Project leader: Prof. Dr. G. Kempermann

The key interest of the research group is how the multi-stage process of adult hippocampal neurogenesis is regulated, in particular with respect to molecular changes in response to behavioural activity. In our first funding period, we had followed the hypothesis that changes in redox potential in the neural precursor cells represents a fundamental switch underlying a multitude of regulatory events. We discovered that hypoxia induces a transient surge in intrinsic reactive oxygen species (ROS), which by itself is sufficient to trigger proliferation and survival.

We will now take a broader perspective, making use of the excellent opportunities for studies at the level of the transcriptome that the SFB provides. Building upon our previous work, we will examine how physical activity affects gene expression in cells at distinct stages of adult neurogenesis, focussing on precursor cell stages that can be isolated by FACS. Such sytematic representation of gene expression over the course of a defined developmental pathway, which is clearly regulated by activity, has not yet been performed.

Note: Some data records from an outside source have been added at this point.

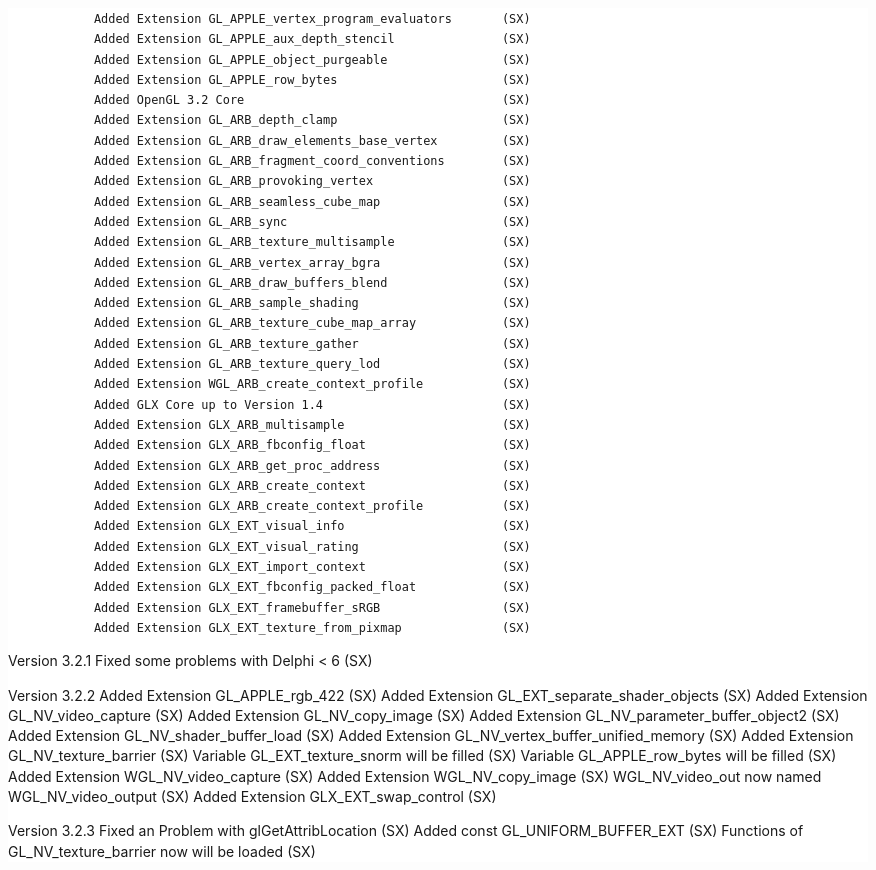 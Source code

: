                 Added Extension GL_APPLE_vertex_program_evaluators       (SX)
                Added Extension GL_APPLE_aux_depth_stencil               (SX)
                Added Extension GL_APPLE_object_purgeable                (SX)
                Added Extension GL_APPLE_row_bytes                       (SX)
                Added OpenGL 3.2 Core                                    (SX)
                Added Extension GL_ARB_depth_clamp                       (SX)
                Added Extension GL_ARB_draw_elements_base_vertex         (SX)
                Added Extension GL_ARB_fragment_coord_conventions        (SX)
                Added Extension GL_ARB_provoking_vertex                  (SX)
                Added Extension GL_ARB_seamless_cube_map                 (SX)
                Added Extension GL_ARB_sync                              (SX)
                Added Extension GL_ARB_texture_multisample               (SX)
                Added Extension GL_ARB_vertex_array_bgra                 (SX)
                Added Extension GL_ARB_draw_buffers_blend                (SX)
                Added Extension GL_ARB_sample_shading                    (SX)
                Added Extension GL_ARB_texture_cube_map_array            (SX)
                Added Extension GL_ARB_texture_gather                    (SX)
                Added Extension GL_ARB_texture_query_lod                 (SX)
                Added Extension WGL_ARB_create_context_profile           (SX)
                Added GLX Core up to Version 1.4                         (SX)
                Added Extension GLX_ARB_multisample                      (SX)
                Added Extension GLX_ARB_fbconfig_float                   (SX)
                Added Extension GLX_ARB_get_proc_address                 (SX)
                Added Extension GLX_ARB_create_context                   (SX)
                Added Extension GLX_ARB_create_context_profile           (SX)
                Added Extension GLX_EXT_visual_info                      (SX)
                Added Extension GLX_EXT_visual_rating                    (SX)
                Added Extension GLX_EXT_import_context                   (SX)
                Added Extension GLX_EXT_fbconfig_packed_float            (SX)
                Added Extension GLX_EXT_framebuffer_sRGB                 (SX)
                Added Extension GLX_EXT_texture_from_pixmap              (SX)
				
 Version 3.2.1  Fixed some problems with Delphi < 6                      (SX)
 
 Version 3.2.2  Added Extension GL_APPLE_rgb_422                         (SX)
                Added Extension GL_EXT_separate_shader_objects           (SX)
                Added Extension GL_NV_video_capture                      (SX)
                Added Extension GL_NV_copy_image                         (SX)
                Added Extension GL_NV_parameter_buffer_object2           (SX)
                Added Extension GL_NV_shader_buffer_load                 (SX)
                Added Extension GL_NV_vertex_buffer_unified_memory       (SX)
                Added Extension GL_NV_texture_barrier                    (SX)
                Variable GL_EXT_texture_snorm will be filled             (SX)
                Variable GL_APPLE_row_bytes will be filled               (SX)
                Added Extension WGL_NV_video_capture                     (SX)
                Added Extension WGL_NV_copy_image                        (SX)
                WGL_NV_video_out now named WGL_NV_video_output           (SX)
                Added Extension GLX_EXT_swap_control                     (SX)
				
 Version 3.2.3  Fixed an Problem with glGetAttribLocation                (SX)
                Added const GL_UNIFORM_BUFFER_EXT                        (SX)
                Functions of GL_NV_texture_barrier now will be loaded    (SX)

We hypothesize that exercise accelerates progression through programs characterized by transcription factor profiles, which in turn are associated with the stage-specific and coordinated activation of effector genes. We will relate ex vivo findings to parallel in vitro investigations, where we follow transcriptional changes during neuronal development in the adult hippocampus under standard conditions as well as manipulations mimicking aspects of activation in vitro (e.g. by addition of potassium chloride, glutamate, and growth factors). This will allow us to determine and compare “activity profiles” in vitro and ex vivo and from the comparison better judge, which regulatory mechanisms define the “stages” and “cell types” of adult neurogenesis. Validation experiments will confirm the assumed leading role of such pathways.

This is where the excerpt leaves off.